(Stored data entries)
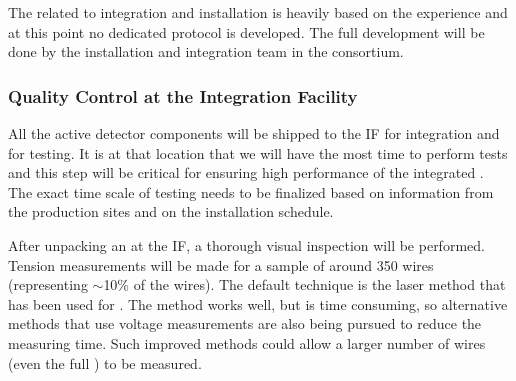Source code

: The  related to integration and installation is heavily based on the  experience and at this point no dedicated  protocol is developed. The full development will be done by the installation and integration team in the  consortium. 

\subsubsection{Quality Control at the Integration Facility}
\label{sec:fdsp-apa-install-qc_if}

All the active detector components will be shipped to the IF for integration and for testing. It is at that location that we will have the most time to perform tests and this step will be critical for ensuring high performance of the integrated . The exact time scale of  testing needs to be finalized based on information from the production sites and on the installation schedule. 



\begin{comment}
\begin{dunetable}[QC List]{l|c|c}{tab:qclist}{List of tests performed for Quality Control upon reception at the integration facility}   
Test to perform   &  Number of wires/channels & Acceptable values, action\\ 
Visual inspection & All & > 99\% intact \\
Wire tension      & 10$\%$ sample & 5 $\pm$ \SI{1}{N}\\
Wire continuity   & All & $-$\\
Current leakage   & All & < X $\mu$A \\
Electronics connections & All & Perfect (> 99$\%$)\\
Cold test         & All & All intact (> 99$\%$)\\
\textbf{Overall}  & \textbf{All} & \textbf{At least 99$\%$ fully operational}\\
\end{dunetable}
\end{comment}

After unpacking an  at the IF, a thorough visual inspection will be performed. Tension measurements will be made for a sample of around \num{350} wires (representing $\sim$10\% of the wires). The default technique is the laser method that has been used for .  The method works well, but is time consuming, so alternative methods that use voltage measurements are also being pursued to reduce the measuring time. Such improved methods could allow a larger number of wires (even the full ) to be measured. 

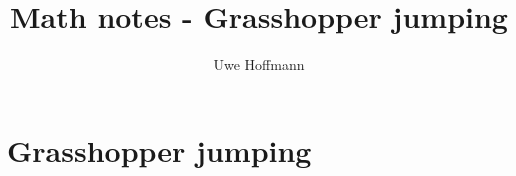 

\title{Math notes - Grasshopper jumping}
\author{Uwe Hoffmann}



\setcounter{chapter}{0}
\chapter{Grasshopper jumping}
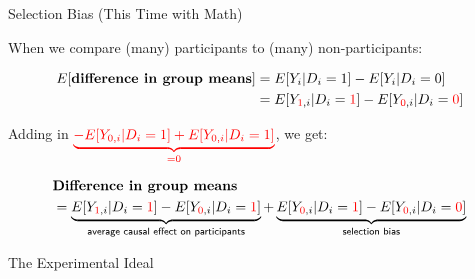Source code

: \documentclass[10pt,xcolor=table,ignorenonframetext,handout,aspectratio=169]{beamer}
\begin{document}

\begin{frame}{Selection Bias (This Time with Math)}

\medskip
When we compare (many) participants to (many) non-participants:
\begin{small}
	\begingroup
	\addtolength{\jot}{1em}
	\begin{align*}
	E [ \textbf{difference in group means} ] &= E [ Y_i \vert D_i = 1 ] - E [ Y_i \vert D_i = 0 ]\\
	& = E [ Y_{\color{red}1 \color{black},i} \vert D_i = \color{red}1\color{black} ]
	- E [ Y_{\color{red}0\color{black},i} \vert D_i = \color{red}0\color{black} ]
	\end{align*}
	\endgroup
\end{small}

\pause
\medskip
Adding in $\color{red}\underbrace{- E [ Y_{ 0 ,i} \vert D_i = 1 ] + E [ Y_{0 ,i} \vert D_i = 1]}_{= 0}$, we get:
\begin{small}
	\begingroup
	\addtolength{\jot}{1em}
	\begin{align*}
	& \textbf{Difference in group means} \\
	& = \underbrace{E [ Y_{\color{red}1 \color{black},i} \vert D_i = \color{red}1\color{black} ]
		- E [ Y_{\color{red}0\color{black},i} \vert D_i = \color{red}1\color{black} ]}_{\textsf{average causal effect on participants}}
	+ \underbrace{E [ Y_{\color{red}0\color{black},i} \vert D_i = \color{red}1\color{black} ]
		- E [ Y_{\color{red}0\color{black},i} \vert D_i = \color{red}0\color{black} ]}_{\textsf{selection bias}}
	\end{align*}
	\endgroup
\end{small}

\end{frame}



\begin{frame}[plain]
\begin{center}
	
	\Large{\textcolor{williams}{The Experimental Ideal}}
	
\end{center}
\end{frame}
\end{document}
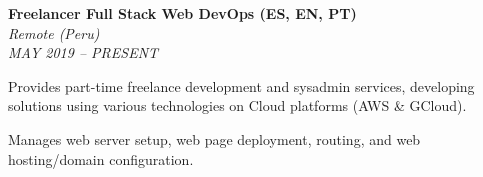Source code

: \item \label{job:freelance}
\textbf{Freelancer Full Stack Web DevOps (ES, EN, PT)} \\
\textit{Remote (Peru)} \\
\textit{MAY 2019 -- PRESENT}
\resumeItemListStart
    \item Provides part-time freelance development and sysadmin services, developing solutions using various technologies on Cloud platforms (AWS \& GCloud).
    \item Manages web server setup, web page deployment, routing, and web hosting/domain configuration.
\resumeItemListEnd
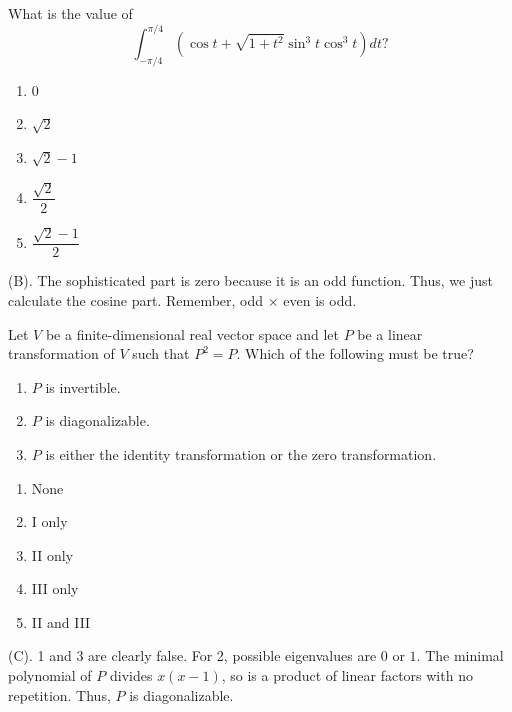 \begin{exercise}
What is the value of
\[
\int_{-\pi/4}^{\pi/4}
\left(
\cos t+\sqrt{1+t^2}\sin^3 t\cos^3 t
\right) dt?
\]

\begin{enumerate}[label=(\Alph*)]
    \item $0$
    \item $\sqrt{2}$
    \item $\sqrt{2}-1$
    \item $\dfrac{\sqrt{2}}{2}$
    \item $\dfrac{\sqrt{2}-1}{2}$
\end{enumerate}
\end{exercise}
\begin{solution}
(B). The sophisticated part is zero because it is an odd function.
Thus, we just calculate the cosine part. Remember, odd $\times$ even is odd.
\end{solution}

\begin{exercise}
Let $V$ be a finite-dimensional real vector space and let $P$ be a linear transformation of $V$ such that $P^2=P$. Which of the following must be true?

\begin{enumerate}[label=(\Alph*)]
    \item $P$ is invertible.
    \item $P$ is diagonalizable.
    \item $P$ is either the identity transformation or the zero transformation.
\end{enumerate}
\begin{enumerate}[label=(\Alph*)]
    \item None
    \item I only
    \item II only
    \item III only
    \item II and III
\end{enumerate}
\end{exercise}
\begin{solution}
(C). 1 and 3 are clearly false. For 2, possible eigenvalues are $0$ or $1$. The minimal
polynomial of $P$ divides $x(x-1)$, so is a product of linear factors with no repetition. Thus, 
$P$ is diagonalizable.
\end{solution}

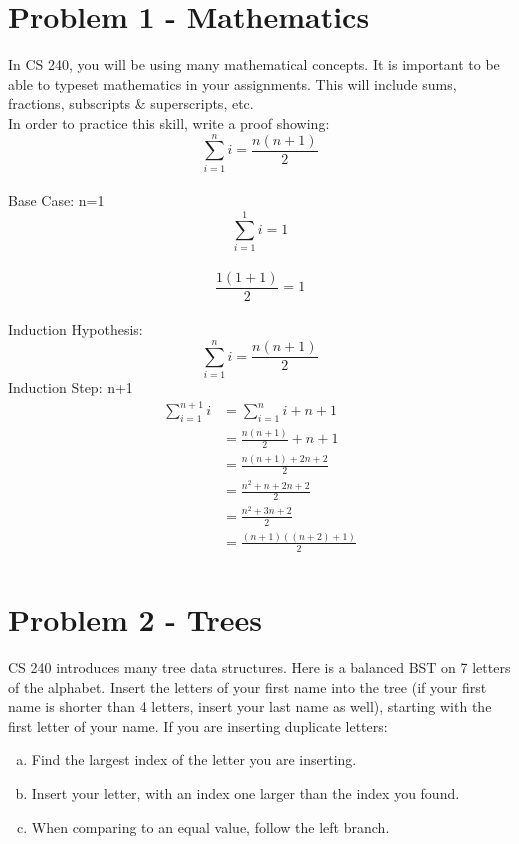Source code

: \documentclass[12pt]{article}
\begin{document}

\section*{Problem 1 - Mathematics}
In CS 240, you will be using many mathematical concepts. It is important to be able to typeset mathematics in your assignments. This will include sums, fractions, subscripts \& superscripts, etc. \\
In order to practice this skill, write a proof showing: $$\sum_{i=1}^n i = \frac {n(n+1)} {2}$$\\
Base Case: n=1\\
$$\sum_{i=1}^1 i = 1$$\\
$$\frac {1(1+1)} {2} = 1$$\\
Induction Hypothesis:
$$\sum_{i=1}^n i = \frac {n(n+1)} {2}$$
Induction Step: n+1
\begin{align}
\sum_{i=1}^{n+1} i &= \sum_{i=1}^n i + n+1\\
&=\frac {n(n+1)} {2} + n + 1\\
&=\frac {n(n+1) + 2n + 2} {2}\\
&=\frac {n^2 + n + 2n + 2} {2}\\
&=\frac {n^2 + 3n + 2} {2}\\
&=\frac {(n+1)((n+2)+1)} {2}\\
\end{align}

\section*{Problem 2 - Trees}
CS 240 introduces many tree data structures. Here is a balanced BST on 7 letters of the
 alphabet. Insert the letters of your first name into the tree (if your first name is
shorter than 4 letters, insert your last name as well), starting
with the first letter of your name. If you are inserting duplicate
letters:


\begin{enumerate}[a)]
	\item Find the largest index of the letter you are inserting.
	\item Insert your letter, with an index one larger than the index you found.
	\item When comparing to an equal value, follow the left branch.

\end{enumerate}
\end{document}
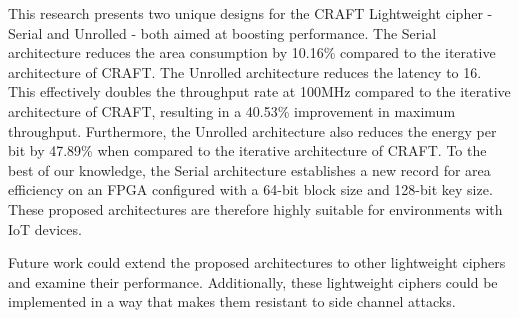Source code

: \documentclass[final,5p,times,twocolumn]{elsarticle}
\begin{document}
This research presents two unique designs for the CRAFT Lightweight cipher - Serial and Unrolled - both aimed at boosting performance. The Serial architecture reduces the area consumption by 10.16\% compared to the iterative architecture of CRAFT.
The Unrolled architecture reduces the latency to 16. This effectively doubles the throughput rate at 100MHz compared to the iterative architecture of CRAFT, resulting in a 40.53\% improvement in maximum throughput. Furthermore, the Unrolled architecture also reduces the energy per bit by 47.89\% when compared to the iterative architecture of CRAFT.
To the best of our knowledge, the Serial architecture establishes a new record for area efficiency on an FPGA configured with a 64-bit block size and 128-bit key size.
These proposed architectures are therefore highly suitable for environments with IoT devices.


Future work could extend the proposed architectures to other lightweight ciphers and examine their performance. Additionally, these lightweight ciphers could be implemented in a way that makes them resistant to side channel attacks.





\end{document}
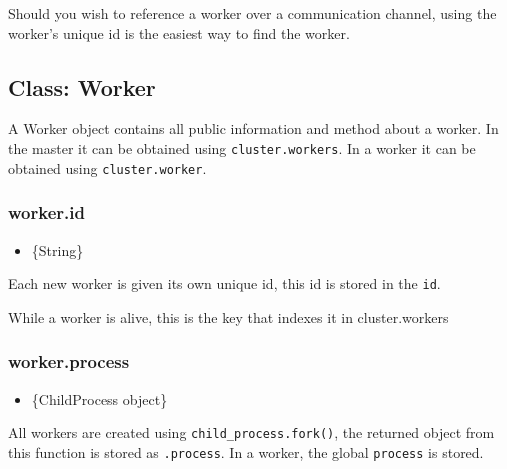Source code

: Should you wish to reference a worker over a communication channel,
using the worker's unique id is the easiest way to find the worker.

\begin{Shaded}
\begin{Highlighting}[]
\NormalTok{(}\NormalTok{, }
   \NormalTok{[id];}
\NormalTok{\});}
\end{Highlighting}
\end{Shaded}

\subsection{Class: Worker}\label{class-worker}

A Worker object contains all public information and method about a
worker. In the master it can be obtained using \texttt{cluster.workers}.
In a worker it can be obtained using \texttt{cluster.worker}.

\subsubsection{worker.id}\label{worker.id}

\begin{itemize}
\itemsep1pt\parskip0pt
\item
  \{String\}
\end{itemize}

Each new worker is given its own unique id, this id is stored in the
\texttt{id}.

While a worker is alive, this is the key that indexes it in
cluster.workers

\subsubsection{worker.process}\label{worker.process}

\begin{itemize}
\itemsep1pt\parskip0pt
\item
  \{ChildProcess object\}
\end{itemize}

All workers are created using \texttt{child\_process.fork()}, the
returned object from this function is stored as \texttt{.process}. In a
worker, the global \texttt{process} is stored.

The problem
Both ends included, copy word for word the lines from the top of the entries above through the line with "least 99$\%$ fully". No pictures.

Solution for this problem
Source code

: The  related to integration and installation is heavily based on the  experience and at this point no dedicated  protocol is developed. The full development will be done by the installation and integration team in the  consortium. 

\subsubsection{Quality Control at the Integration Facility}
\label{sec:fdsp-apa-install-qc_if}

All the active detector components will be shipped to the IF for integration and for testing. It is at that location that we will have the most time to perform tests and this step will be critical for ensuring high performance of the integrated . The exact time scale of  testing needs to be finalized based on information from the production sites and on the installation schedule. 



\begin{comment}
\begin{dunetable}[QC List]{l|c|c}{tab:qclist}{List of tests performed for Quality Control upon reception at the integration facility}   
Test to perform   &  Number of wires/channels & Acceptable values, action\\ 
Visual inspection & All & > 99\% intact \\
Wire tension      & 10$\%$ sample & 5 $\pm$ \SI{1}{N}\\
Wire continuity   & All & $-$\\
Current leakage   & All & < X $\mu$A \\
Electronics connections & All & Perfect (> 99$\%$)\\
Cold test         & All & All intact (> 99$\%$)\\
\textbf{Overall}  & \textbf{All} & \textbf{At least 99$\%$ fully operational}\\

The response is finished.